ABOUT THIS TASK: Copy the first line of the entries below and every line after it through the line containing "<p>Testing for this". Do not include pictures.

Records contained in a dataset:
▼

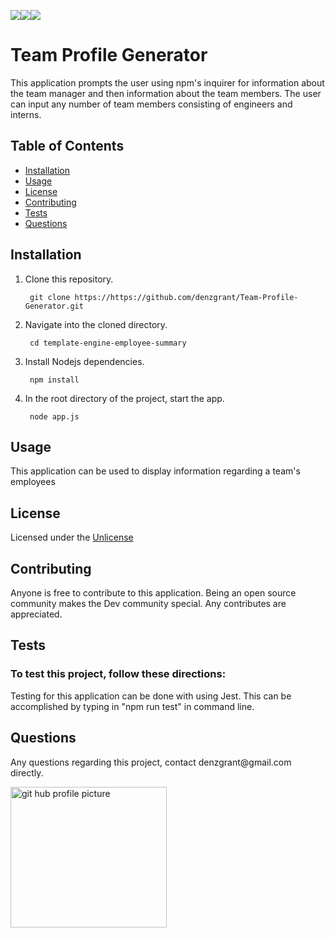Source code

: 

<img src="https://img.shields.io/badge/Node-12.16.3-brightgreen"><img src="https://img.shields.io/badge/-JavaScript-brightgreen"><img src="https://img.shields.io/github/followers/denzgrant?label=follow&style=social">
       
  <h1>Team Profile Generator</h1>
  <p>This application prompts the user using npm's inquirer for information about the team manager and then information about the team members. The user can input any number of team members consisting of engineers and interns.
</p>
  <h2>Table of Contents</h2>
  <ul> 
   <li><a href="#Installation">Installation</a></li> 
   <li><a href="#Usage">Usage</a></li>   
   <li><a href="#License">License</a></li>   
   <li><a href="#Contributing">Contributing</a></li>   
   <li><a href="#Tests">Tests</a></li>   
   <li><a href="#Questions">Questions</a></li>                         
  </ul>
  <h2 id="Installation">Installation</h2>                         
  <p>
  <ol>
<li>Clone this repository.<pre><code> git <span class="hljs-keyword">clone</span> <span class="hljs-title">https</span>://https://github.com/denzgrant/Team-Profile-Generator.git
</code></pre></li>
<li>Navigate into the cloned directory.<pre><code> cd <span class="hljs-keyword">template</span>-engine-employee-summary
</code></pre></li>
<li>Install Nodejs dependencies.<pre><code> npm <span class="hljs-keyword">install</span>
</code></pre></li>
<li>In the root directory of the project, start the app.<pre><code> <span class="hljs-keyword">node</span> <span class="hljs-title">app</span>.js
</code></pre></li>
</ol>
  <h2 id="Usage">Usage</h2>
  <p>This application can be used to display information regarding a team's employees</p> 
  <h2 id="License">License</h2>
  <p>Licensed under the <a href="./README.md">Unlicense</a></p>
  <h2 id="Contributing">Contributing</h2>
  <p>Anyone is free to contribute to this application. Being an open source community makes the Dev community special. Any contributes are appreciated. </p>
  <h2 id="Tests">Tests</h2>
  <h3>To test this project, follow these directions:</h3>
  <p>Testing for this application can be done with using Jest. This can be accomplished by typing in "npm run test" in command line. </p>
  <h2 id="Questions">Questions</h2>
  <p style="strong">Any questions regarding this project, contact denzgrant@gmail.com directly.</p> 
  <img src="https://avatars.githubusercontent.com/u/58059554?" alt="git hub profile picture" height="225" width="250"                    
  
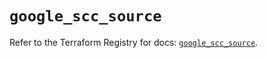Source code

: # `google_scc_source`

Refer to the Terraform Registry for docs: [`google_scc_source`](https://registry.terraform.io/providers/hashicorp/google-beta/6.39.0/docs/resources/google_scc_source).
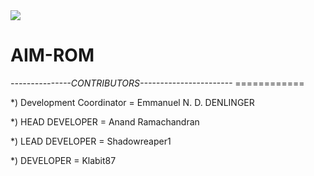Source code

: <img src="https://raw.githubusercontent.com/AIMROM/manifest/N/logo.png">



                                               
 AIM-ROM                    
 ========                    


*---------------CONTRIBUTORS-----------------------*
                ============

*) Development Coordinator = Emmanuel N. D. DENLINGER

*) HEAD DEVELOPER          = Anand Ramachandran 

*) LEAD DEVELOPER          = Shadowreaper1

*) DEVELOPER               = Klabit87


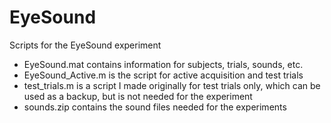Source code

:# EyeSound
Scripts for the EyeSound experiment
- EyeSound.mat contains information for subjects, trials, sounds, etc.
- EyeSound_Active.m is the script for active acquisition and test trials
- test_trials.m is a script I made originally for test trials only, which can be used as a backup, but is not needed for the experiment
- sounds.zip contains the sound files needed for the experiments
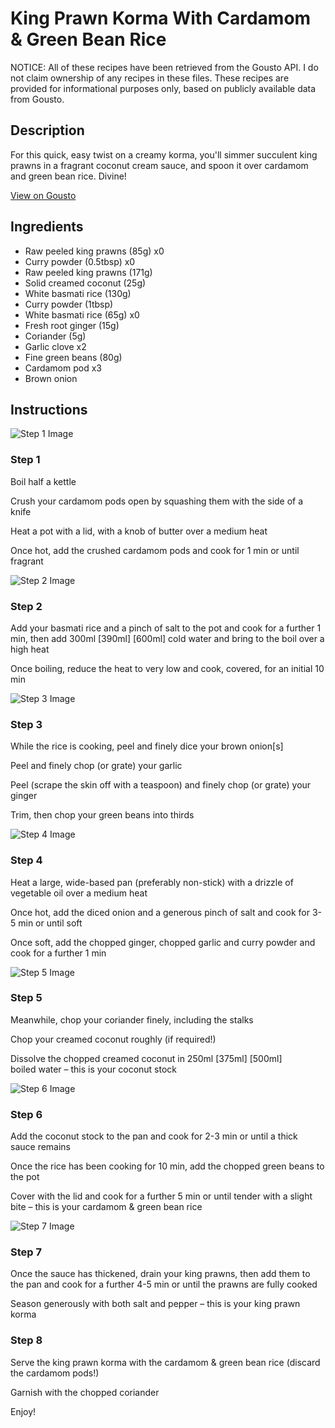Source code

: # King Prawn Korma With Cardamom & Green Bean Rice

NOTICE: All of these recipes have been retrieved from the Gousto API. I do not claim ownership of any recipes in these files. These recipes are provided for informational purposes only, based on publicly available data from Gousto.

## Description

For this quick, easy twist on a creamy korma, you'll simmer succulent king prawns in a fragrant coconut cream sauce, and spoon it over cardamom and green bean rice. Divine!

[View on Gousto](https://www.gousto.co.uk/recipes/cookbook/classic-king-prawn-korma-green-bean-rice)

## Ingredients

- Raw peeled king prawns (85g) x0
- Curry powder (0.5tbsp) x0
- Raw peeled king prawns (171g)
- Solid creamed coconut (25g)
- White basmati rice (130g)
- Curry powder (1tbsp)
- White basmati rice (65g) x0
- Fresh root ginger (15g)
- Coriander (5g)
- Garlic clove x2
- Fine green beans (80g)
- Cardamom pod x3
- Brown onion

## Instructions

![Step 1 Image](https://production-media.gousto.co.uk/cms/recipe-step-image/Step-1-1599060453765-x200.jpg)

### Step 1

Boil half a kettle

Crush your cardamom pods open by squashing them with the side of a knife

Heat a pot with a lid, with a knob of butter over a medium heat

Once hot, add the crushed cardamom pods and cook for 1 min or until fragrant

![Step 2 Image](https://production-media.gousto.co.uk/cms/recipe-step-image/Step-2-1599060459145-x200.jpg)

### Step 2

Add your basmati rice and a pinch of salt to the pot and cook for a further 1 min, then add 300ml <span class="text-purple">[390ml]</span> <span class="text-danger">[600ml]</span> cold water and bring to the boil over a high heat

Once boiling, reduce the heat to very low and cook, covered, for an initial 10 min

![Step 3 Image](https://production-media.gousto.co.uk/cms/recipe-step-image/Step-3-1599060463768-x200.jpg)

### Step 3

While the rice is cooking, peel and finely dice your brown onion[s]

Peel and finely chop (or grate) your garlic

Peel (scrape the skin off with a teaspoon) and finely chop (or grate) your ginger

Trim, then chop your green beans into thirds

![Step 4 Image](https://production-media.gousto.co.uk/cms/recipe-step-image/Step-4-1599060475869-x200.jpg)

### Step 4

Heat a large, wide-based pan (preferably non-stick) with a drizzle of vegetable oil over a medium heat

Once hot, add the diced onion and a generous pinch of salt and cook for 3-5 min or until soft

Once soft, add the chopped ginger, chopped garlic and curry powder and cook for a further 1 min

![Step 5 Image](https://production-media.gousto.co.uk/cms/recipe-step-image/Step-5-1599060490492-x200.jpg)

### Step 5

Meanwhile, chop your coriander finely, including the stalks

Chop your creamed coconut roughly (if required!)

Dissolve the chopped creamed coconut in 250ml<span class="text-purple"> [375ml]</span> <span class="text-danger">[500ml]</span> boiled water – this is your coconut stock

![Step 6 Image](https://production-media.gousto.co.uk/cms/recipe-step-image/Step-6-1599060500872-x200.jpg)

### Step 6

Add the coconut stock to the pan and cook for 2-3 min or until a thick sauce remains

Once the rice has been cooking for 10 min, add the chopped green beans to the pot

Cover with the lid and cook for a further 5 min or until tender with a slight bite – this is your cardamom & green bean rice

![Step 7 Image](https://production-media.gousto.co.uk/cms/recipe-step-image/Step-7-1599060506148-x200.jpg)

### Step 7

Once the sauce has thickened, drain your king prawns, then add them to the pan and cook for a further 4-5 min or until the prawns are fully cooked

Season generously with both salt and pepper – this is your king prawn korma

### Step 8

Serve the king prawn korma with the cardamom & green bean rice (discard the cardamom pods!)

Garnish with the chopped coriander

Enjoy!


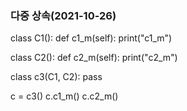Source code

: ### 다중 상속(2021-10-26)

class C1():
    def c1_m(self):
        print("c1_m")


class C2():
    def c2_m(self):
        print("c2_m")


class c3(C1, C2):
    pass


c = c3()
c.c1_m()
c.c2_m()

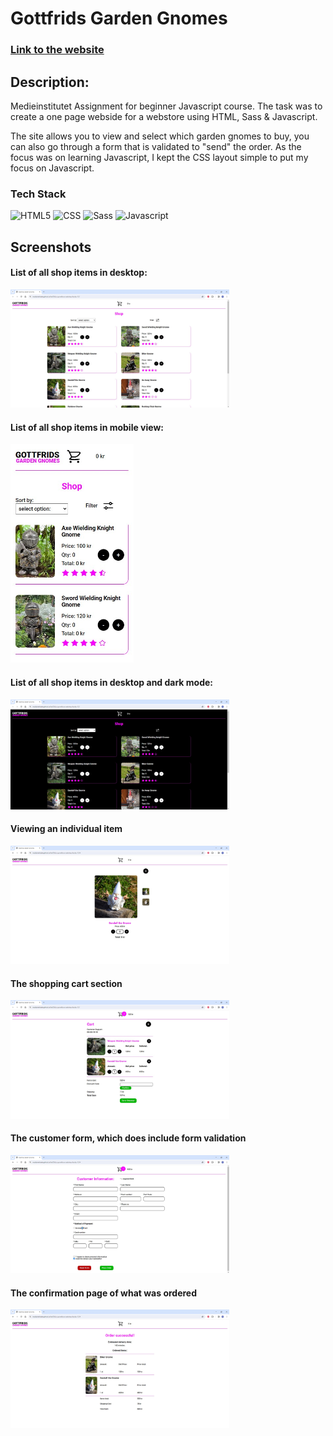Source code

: # Gottfrids Garden Gnomes

### [Link to the website](https://medieinstitutet.github.io/fed23d-js-grundkurs-webshop-bucky-13/)

## Description:

Medieinstitutet Assignment for beginner Javascript course. The task was to create a one page webside for a webstore using HTML, Sass & Javascript.

The site allows you to view and select which garden gnomes to buy, you can also go through a form that is validated to "send" the order. As the focus was on learning Javascript, I kept the CSS layout simple to put my focus on Javascript.

### Tech Stack

![HTML5](https://img.shields.io/badge/HTML5-E34F26?style=for-the-badge&logo=html5&logoColor=white)
![CSS](https://img.shields.io/badge/CSS3-1572B6?style=for-the-badge&logo=css3&logoColor=white)
![Sass](https://img.shields.io/badge/Sass-CC6699?style=for-the-badge&logo=sass&logoColor=white)
![Javascript](https://img.shields.io/badge/JavaScript-F7DF1E?style=for-the-badge&logo=javascript&logoColor=black)

## Screenshots

#### List of all shop items in desktop:

<img width=350px src="/images/screenshots/main-page-desktop.jpg">

#### List of all shop items in mobile view:

<img height=350px src="/images/screenshots/main-page-mobile.jpg">

#### List of all shop items in desktop and dark mode:

<img width=350px src="/images/screenshots/main-page-desktop-dark-mode.jpg">

#### Viewing an individual item

<img width=350px src="/images/screenshots/item-page-desktop.jpg">

#### The shopping cart section

<img width=350px src="/images/screenshots/shopping-cart-desktop.jpg">

#### The customer form, which does include form validation

<img width=350px src="/images/screenshots/form-desktop.jpg">

#### The confirmation page of what was ordered

<img width=350px src="/images/screenshots/confirmation-dekstop.jpg">
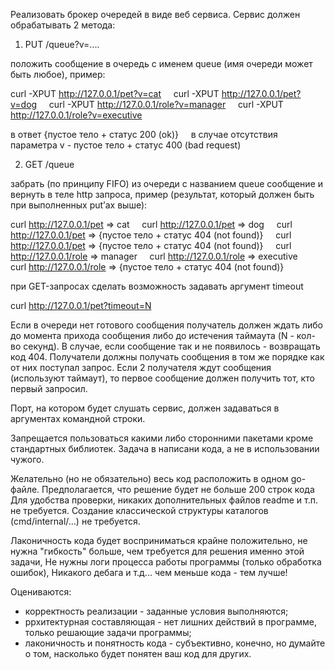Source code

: 
Реализовать брокер очередей в виде веб сервиса. Сервис должен
обрабатывать 2 метода:

1. PUT /queue?v=....

положить сообщение в очередь с именем queue (имя очереди может быть
любое), пример:

curl -XPUT http://127.0.0.1/pet?v=cat
    curl -XPUT http://127.0.0.1/pet?v=dog
    curl -XPUT http://127.0.0.1/role?v=manager
    curl -XPUT http://127.0.0.1/role?v=executive

в ответ {пустое тело + статус 200 (ok)}
    в случае отсутствия параметра v - пустое тело + статус 400 (bad request)

2. GET /queue

забрать (по принципу FIFO) из очереди с названием queue сообщение
и вернуть в теле http запроса, пример (результат, который должен быть
при выполненных put’ах выше):

curl <http://127.0.0.1/pet> => cat
    curl <http://127.0.0.1/pet> => dog
    curl <http://127.0.0.1/pet> => {пустое тело + статус 404 (not found)}
    curl <http://127.0.0.1/pet> => {пустое тело + статус 404 (not found)}
    curl <http://127.0.0.1/role> => manager
    curl <http://127.0.0.1/role> => executive
    curl <http://127.0.0.1/role> => {пустое тело + статус 404 (not found)}

при GET-запросах сделать возможность задавать аргумент timeout

curl <http://127.0.0.1/pet?timeout=N>

Если в очереди нет готового сообщения получатель должен ждать либо
до момента прихода сообщения либо до истечения таймаута (N - кол-во
секунд).
В случае, если сообщение так и не появилось - возвращать код 404.
Получатели должны получать сообщения в том же порядке как от них
поступал запрос.
Если 2 получателя ждут сообщения (используют таймаут), то первое
сообщение должен получить тот, кто первый запросил.

Порт, на котором будет слушать сервис, должен задаваться в аргументах
командной строки.

Запрещается пользоваться какими либо сторонними пакетами кроме
стандартных библиотек.
Задача в написани кода, а не в использовании чужого.

Желательно (но не обязательно) весь код расположить в одном go-файле.
Предполагается, что решение будет не больше 200 строк кода
Для удобства проверки, никаких дополнительных файлов readme и т.п. не требуется.
Создание классической структуры каталогов (cmd/internal/...) не требуется.

Лаконичность кода будет восприниматься крайне положительно, не нужна
"гибкость" больше, чем требуется для решения именно этой задачи,
Не нужны логи процесса работы программы (только обработка ошибок),
Никакого дебага и т.д... чем меньше кода - тем лучше!

Оцениваются:
- корректность реализации - заданные условия выполняются;
- ррхитектурная составляющая - нет лишних действий в программе, только
  решающие задачи программы;
- лаконичность и понятность кода - субъективно, конечно, но думайте о
  том, насколько будет понятен ваш код для других.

▲

SOLUTION FOR THIS PROBLEM:
Source code

: 

<img src="https://img.shields.io/badge/Node-12.16.3-brightgreen"><img src="https://img.shields.io/badge/-JavaScript-brightgreen"><img src="https://img.shields.io/github/followers/denzgrant?label=follow&style=social">
       
  <h1>Team Profile Generator</h1>
  <p>This application prompts the user using npm's inquirer for information about the team manager and then information about the team members. The user can input any number of team members consisting of engineers and interns.
</p>
  <h2>Table of Contents</h2>
  <ul> 
   <li><a href="#Installation">Installation</a></li> 
   <li><a href="#Usage">Usage</a></li>   
   <li><a href="#License">License</a></li>   
   <li><a href="#Contributing">Contributing</a></li>   
   <li><a href="#Tests">Tests</a></li>   
   <li><a href="#Questions">Questions</a></li>                         
  </ul>
  <h2 id="Installation">Installation</h2>                         
  <p>
  <ol>
<li>Clone this repository.<pre><code> git <span class="hljs-keyword">clone</span> <span class="hljs-title">https</span>://https://github.com/denzgrant/Team-Profile-Generator.git
</code></pre></li>
<li>Navigate into the cloned directory.<pre><code> cd <span class="hljs-keyword">template</span>-engine-employee-summary
</code></pre></li>
<li>Install Nodejs dependencies.<pre><code> npm <span class="hljs-keyword">install</span>
</code></pre></li>
<li>In the root directory of the project, start the app.<pre><code> <span class="hljs-keyword">node</span> <span class="hljs-title">app</span>.js
</code></pre></li>
</ol>
  <h2 id="Usage">Usage</h2>
  <p>This application can be used to display information regarding a team's employees</p> 
  <h2 id="License">License</h2>
  <p>Licensed under the <a href="./README.md">Unlicense</a></p>
  <h2 id="Contributing">Contributing</h2>
  <p>Anyone is free to contribute to this application. Being an open source community makes the Dev community special. Any contributes are appreciated. </p>
  <h2 id="Tests">Tests</h2>
  <h3>To test this project, follow these directions:</h3>
  <p>Testing for this application can be done with using Jest. This can be accomplished by typing in "npm run test" in command line. </p>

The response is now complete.